Only these lines of the data below are wanted: the one with "(Note that it does not necessarily exist).", the one with "Of course, as", and any lines between them, each repeated exactly.

Extracted information:
>>>>

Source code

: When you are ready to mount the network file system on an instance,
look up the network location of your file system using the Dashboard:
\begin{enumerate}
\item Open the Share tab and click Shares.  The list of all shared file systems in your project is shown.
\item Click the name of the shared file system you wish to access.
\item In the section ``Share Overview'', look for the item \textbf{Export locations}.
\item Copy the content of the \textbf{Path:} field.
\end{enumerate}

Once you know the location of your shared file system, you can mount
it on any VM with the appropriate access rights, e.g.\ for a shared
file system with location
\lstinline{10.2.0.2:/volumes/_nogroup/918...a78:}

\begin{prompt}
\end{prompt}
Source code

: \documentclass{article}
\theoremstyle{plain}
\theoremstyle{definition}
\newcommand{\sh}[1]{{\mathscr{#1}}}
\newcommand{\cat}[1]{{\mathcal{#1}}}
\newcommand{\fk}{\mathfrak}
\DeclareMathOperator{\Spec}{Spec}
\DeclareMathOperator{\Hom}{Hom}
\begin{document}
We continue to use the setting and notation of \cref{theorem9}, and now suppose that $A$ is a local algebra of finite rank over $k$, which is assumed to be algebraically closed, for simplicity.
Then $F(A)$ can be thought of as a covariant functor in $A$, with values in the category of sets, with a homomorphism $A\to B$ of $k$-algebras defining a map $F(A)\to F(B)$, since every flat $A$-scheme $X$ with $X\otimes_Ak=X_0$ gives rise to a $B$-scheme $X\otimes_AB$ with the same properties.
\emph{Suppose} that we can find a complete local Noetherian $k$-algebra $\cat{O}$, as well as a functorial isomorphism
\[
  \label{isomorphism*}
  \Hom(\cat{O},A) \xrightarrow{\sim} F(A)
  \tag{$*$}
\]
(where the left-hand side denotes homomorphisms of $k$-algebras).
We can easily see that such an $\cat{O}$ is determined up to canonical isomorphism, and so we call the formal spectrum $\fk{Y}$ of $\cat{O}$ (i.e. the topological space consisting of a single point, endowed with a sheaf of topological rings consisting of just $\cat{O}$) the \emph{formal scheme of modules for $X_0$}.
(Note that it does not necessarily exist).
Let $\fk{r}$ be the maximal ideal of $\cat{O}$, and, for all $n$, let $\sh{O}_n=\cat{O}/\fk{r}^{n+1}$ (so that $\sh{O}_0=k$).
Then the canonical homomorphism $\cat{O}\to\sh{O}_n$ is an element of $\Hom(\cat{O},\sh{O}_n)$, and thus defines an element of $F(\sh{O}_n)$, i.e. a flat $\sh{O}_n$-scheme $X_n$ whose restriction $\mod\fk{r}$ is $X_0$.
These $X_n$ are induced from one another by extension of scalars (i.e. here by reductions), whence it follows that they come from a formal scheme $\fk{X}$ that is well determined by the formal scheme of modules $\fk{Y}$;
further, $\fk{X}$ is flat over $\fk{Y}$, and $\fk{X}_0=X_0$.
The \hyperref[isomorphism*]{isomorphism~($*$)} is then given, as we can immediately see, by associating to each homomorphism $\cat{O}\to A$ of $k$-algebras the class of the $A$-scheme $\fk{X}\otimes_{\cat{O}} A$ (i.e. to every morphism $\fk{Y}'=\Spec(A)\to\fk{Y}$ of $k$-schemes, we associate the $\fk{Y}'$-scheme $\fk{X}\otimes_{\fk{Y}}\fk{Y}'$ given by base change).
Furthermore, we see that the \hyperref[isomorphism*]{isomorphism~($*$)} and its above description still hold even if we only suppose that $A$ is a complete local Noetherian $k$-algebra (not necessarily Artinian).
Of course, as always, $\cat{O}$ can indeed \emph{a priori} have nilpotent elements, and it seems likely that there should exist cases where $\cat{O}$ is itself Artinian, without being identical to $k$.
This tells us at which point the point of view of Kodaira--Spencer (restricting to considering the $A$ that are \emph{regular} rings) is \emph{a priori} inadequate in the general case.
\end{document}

<<<<

Result of the task:
(Note that it does not necessarily exist).
Let $\fk{r}$ be the maximal ideal of $\cat{O}$, and, for all $n$, let $\sh{O}_n=\cat{O}/\fk{r}^{n+1}$ (so that $\sh{O}_0=k$).
Then the canonical homomorphism $\cat{O}\to\sh{O}_n$ is an element of $\Hom(\cat{O},\sh{O}_n)$, and thus defines an element of $F(\sh{O}_n)$, i.e. a flat $\sh{O}_n$-scheme $X_n$ whose restriction $\mod\fk{r}$ is $X_0$.
These $X_n$ are induced from one another by extension of scalars (i.e. here by reductions), whence it follows that they come from a formal scheme $\fk{X}$ that is well determined by the formal scheme of modules $\fk{Y}$;
further, $\fk{X}$ is flat over $\fk{Y}$, and $\fk{X}_0=X_0$.
The \hyperref[isomorphism*]{isomorphism~($*$)} is then given, as we can immediately see, by associating to each homomorphism $\cat{O}\to A$ of $k$-algebras the class of the $A$-scheme $\fk{X}\otimes_{\cat{O}} A$ (i.e. to every morphism $\fk{Y}'=\Spec(A)\to\fk{Y}$ of $k$-schemes, we associate the $\fk{Y}'$-scheme $\fk{X}\otimes_{\fk{Y}}\fk{Y}'$ given by base change).
Furthermore, we see that the \hyperref[isomorphism*]{isomorphism~($*$)} and its above description still hold even if we only suppose that $A$ is a complete local Noetherian $k$-algebra (not necessarily Artinian).
Of course, as always, $\cat{O}$ can indeed \emph{a priori} have nilpotent elements, and it seems likely that there should exist cases where $\cat{O}$ is itself Artinian, without being identical to $k$.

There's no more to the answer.